Foundation and Intermediate VCAL Community Service Excursion to Pantry 5000
This term Intermediate VCAL students have been completing an integrated project on addressing the issue of homelessness and marginalisation in our community. On 14 August the Intermediate and Foundation VCAL students along with their teachers visited St Aiden’s Church in Longbeach, the Anglican Parish of Carrum, to help with the Pantry 5000 program.
The aim of this food distribution centre is to provide thousands of meals for those in need, experiencing financial hardship, disability or homelessness in Southern Kingston and Northern Frankston municipalities. The coordinator of the program, Ken Gooding, sources over two tonnes of food from Second Bite Australia and brings it back to the church to be processed and packed every Tuesday. This food costs Ken around $300-400 a week but is valued at around $18, 000 and provides groceries for over 200 families, particularly single parent families, and returns about $250,000 worth of value to the community each year.

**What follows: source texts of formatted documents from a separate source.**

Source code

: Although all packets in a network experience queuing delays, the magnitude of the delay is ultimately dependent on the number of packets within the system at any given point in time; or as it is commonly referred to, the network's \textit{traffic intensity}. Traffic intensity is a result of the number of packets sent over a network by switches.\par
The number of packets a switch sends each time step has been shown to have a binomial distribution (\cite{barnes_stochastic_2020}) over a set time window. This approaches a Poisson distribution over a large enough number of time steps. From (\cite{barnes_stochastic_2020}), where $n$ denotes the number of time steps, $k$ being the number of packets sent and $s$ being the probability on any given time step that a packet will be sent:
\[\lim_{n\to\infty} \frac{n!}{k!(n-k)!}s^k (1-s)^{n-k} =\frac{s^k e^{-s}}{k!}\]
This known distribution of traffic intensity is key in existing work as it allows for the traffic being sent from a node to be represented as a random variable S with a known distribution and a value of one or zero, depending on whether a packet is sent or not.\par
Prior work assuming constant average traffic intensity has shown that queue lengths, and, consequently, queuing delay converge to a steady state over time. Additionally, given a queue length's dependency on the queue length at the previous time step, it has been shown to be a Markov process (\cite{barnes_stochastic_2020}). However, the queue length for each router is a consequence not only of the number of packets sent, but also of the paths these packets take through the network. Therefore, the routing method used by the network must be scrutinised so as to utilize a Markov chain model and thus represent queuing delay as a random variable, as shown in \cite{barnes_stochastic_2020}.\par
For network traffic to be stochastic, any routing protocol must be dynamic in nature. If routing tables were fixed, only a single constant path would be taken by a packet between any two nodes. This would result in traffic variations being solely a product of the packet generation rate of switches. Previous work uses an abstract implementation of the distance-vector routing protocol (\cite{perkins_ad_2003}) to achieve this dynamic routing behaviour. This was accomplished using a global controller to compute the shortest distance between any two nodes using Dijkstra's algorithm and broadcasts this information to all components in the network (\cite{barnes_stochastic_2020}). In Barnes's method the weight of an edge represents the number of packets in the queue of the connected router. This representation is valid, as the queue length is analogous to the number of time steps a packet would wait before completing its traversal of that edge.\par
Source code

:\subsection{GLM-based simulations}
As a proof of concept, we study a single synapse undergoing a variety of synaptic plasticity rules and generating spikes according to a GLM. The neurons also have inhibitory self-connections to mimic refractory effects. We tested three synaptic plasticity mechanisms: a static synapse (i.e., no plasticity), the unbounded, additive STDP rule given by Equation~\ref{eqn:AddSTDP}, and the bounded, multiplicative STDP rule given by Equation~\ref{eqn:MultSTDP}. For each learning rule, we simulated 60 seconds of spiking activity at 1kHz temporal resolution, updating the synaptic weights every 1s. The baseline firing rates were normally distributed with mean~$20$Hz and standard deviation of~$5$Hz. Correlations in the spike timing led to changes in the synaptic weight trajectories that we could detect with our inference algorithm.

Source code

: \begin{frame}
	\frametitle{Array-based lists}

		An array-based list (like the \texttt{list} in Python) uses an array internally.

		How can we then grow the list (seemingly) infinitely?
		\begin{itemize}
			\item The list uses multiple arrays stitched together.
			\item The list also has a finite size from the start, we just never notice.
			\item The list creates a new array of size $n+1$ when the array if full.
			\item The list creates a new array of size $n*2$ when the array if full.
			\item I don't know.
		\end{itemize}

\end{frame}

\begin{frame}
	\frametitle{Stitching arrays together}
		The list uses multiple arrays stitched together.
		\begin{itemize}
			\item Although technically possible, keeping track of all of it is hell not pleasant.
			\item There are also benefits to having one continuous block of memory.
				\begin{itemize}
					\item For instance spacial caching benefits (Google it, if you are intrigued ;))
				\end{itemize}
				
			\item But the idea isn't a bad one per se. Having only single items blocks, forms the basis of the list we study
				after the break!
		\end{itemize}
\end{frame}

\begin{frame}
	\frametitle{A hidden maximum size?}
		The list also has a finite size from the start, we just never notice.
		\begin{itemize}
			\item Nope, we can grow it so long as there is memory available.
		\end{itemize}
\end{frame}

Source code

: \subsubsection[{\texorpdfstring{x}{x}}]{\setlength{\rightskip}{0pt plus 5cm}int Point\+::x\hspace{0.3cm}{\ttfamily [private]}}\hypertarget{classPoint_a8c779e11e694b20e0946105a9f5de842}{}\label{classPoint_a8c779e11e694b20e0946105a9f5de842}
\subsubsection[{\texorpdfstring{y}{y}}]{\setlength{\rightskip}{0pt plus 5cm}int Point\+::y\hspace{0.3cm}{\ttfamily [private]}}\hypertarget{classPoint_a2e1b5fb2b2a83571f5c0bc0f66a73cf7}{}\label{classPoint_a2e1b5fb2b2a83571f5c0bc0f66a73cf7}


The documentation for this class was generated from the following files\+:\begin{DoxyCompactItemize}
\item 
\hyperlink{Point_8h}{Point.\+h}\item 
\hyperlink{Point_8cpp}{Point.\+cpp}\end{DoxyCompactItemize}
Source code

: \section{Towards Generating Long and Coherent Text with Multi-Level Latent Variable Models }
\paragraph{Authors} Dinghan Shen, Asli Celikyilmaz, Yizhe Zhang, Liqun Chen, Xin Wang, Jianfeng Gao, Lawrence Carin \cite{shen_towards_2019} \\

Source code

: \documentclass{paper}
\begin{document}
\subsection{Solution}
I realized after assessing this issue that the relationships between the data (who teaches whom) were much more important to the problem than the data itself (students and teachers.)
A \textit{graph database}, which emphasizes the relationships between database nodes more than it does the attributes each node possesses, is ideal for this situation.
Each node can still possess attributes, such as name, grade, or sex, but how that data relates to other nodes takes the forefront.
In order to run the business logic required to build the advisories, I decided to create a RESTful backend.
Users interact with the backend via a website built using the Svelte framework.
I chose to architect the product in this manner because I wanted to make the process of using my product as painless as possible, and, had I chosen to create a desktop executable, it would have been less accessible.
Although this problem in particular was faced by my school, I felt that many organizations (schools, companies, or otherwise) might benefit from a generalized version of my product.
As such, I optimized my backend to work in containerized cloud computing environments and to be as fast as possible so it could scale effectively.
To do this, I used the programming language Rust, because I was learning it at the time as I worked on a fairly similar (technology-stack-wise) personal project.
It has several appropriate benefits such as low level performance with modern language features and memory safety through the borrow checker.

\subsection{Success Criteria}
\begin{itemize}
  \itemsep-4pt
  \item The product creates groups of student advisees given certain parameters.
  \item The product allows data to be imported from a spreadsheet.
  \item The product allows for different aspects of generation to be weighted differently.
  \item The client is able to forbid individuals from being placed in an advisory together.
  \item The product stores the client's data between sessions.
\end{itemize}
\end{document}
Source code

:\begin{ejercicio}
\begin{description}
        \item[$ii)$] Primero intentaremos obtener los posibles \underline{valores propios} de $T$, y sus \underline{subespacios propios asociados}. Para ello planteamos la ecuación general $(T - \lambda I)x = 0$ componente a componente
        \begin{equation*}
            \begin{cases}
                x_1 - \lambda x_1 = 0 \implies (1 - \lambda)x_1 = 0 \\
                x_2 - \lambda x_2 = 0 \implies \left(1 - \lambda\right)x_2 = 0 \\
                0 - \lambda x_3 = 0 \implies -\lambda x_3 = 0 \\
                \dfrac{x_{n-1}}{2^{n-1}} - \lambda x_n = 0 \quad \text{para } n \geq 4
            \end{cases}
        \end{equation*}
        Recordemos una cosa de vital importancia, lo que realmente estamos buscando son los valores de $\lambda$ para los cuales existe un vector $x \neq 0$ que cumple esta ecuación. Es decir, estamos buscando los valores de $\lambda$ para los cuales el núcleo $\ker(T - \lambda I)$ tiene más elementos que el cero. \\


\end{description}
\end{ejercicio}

After a brief introduction from Ken’s wife, Sue, the students washed their hands, put on gloves, rolled up their sleeves and immediately got stuck into bagging up apples, packing onions, slicing pumpkins, sorting through avocados, packaging rice, dividing up apple pies and ice creams and unloading hundreds of kilograms of food from the refrigerated truck.
Students worked in teams, using their initiative, problem solving skills and made conversation with community volunteers, all the while drawing on and developing their job ready skills and achieving the learning outcomes required for the completion of Personal Development Skills Unit 2. Not only did students build on their awareness and understanding of the plight of thousands of families in need and the increasing population of homeless in Australia but they became more equipped to raise awareness of these important issues in the community and, by doing so, hopefully contribute to the solution of these issues.
I was extremely proud of the behaviour and respect the students showed to Ken and his wife, the volunteers and to each other and hope that this experience will instil important life lessons and help them develop much needed job ready skills to equip them to move beyond the school gates and enter the workforce as responsible and compassionate citizens of our community.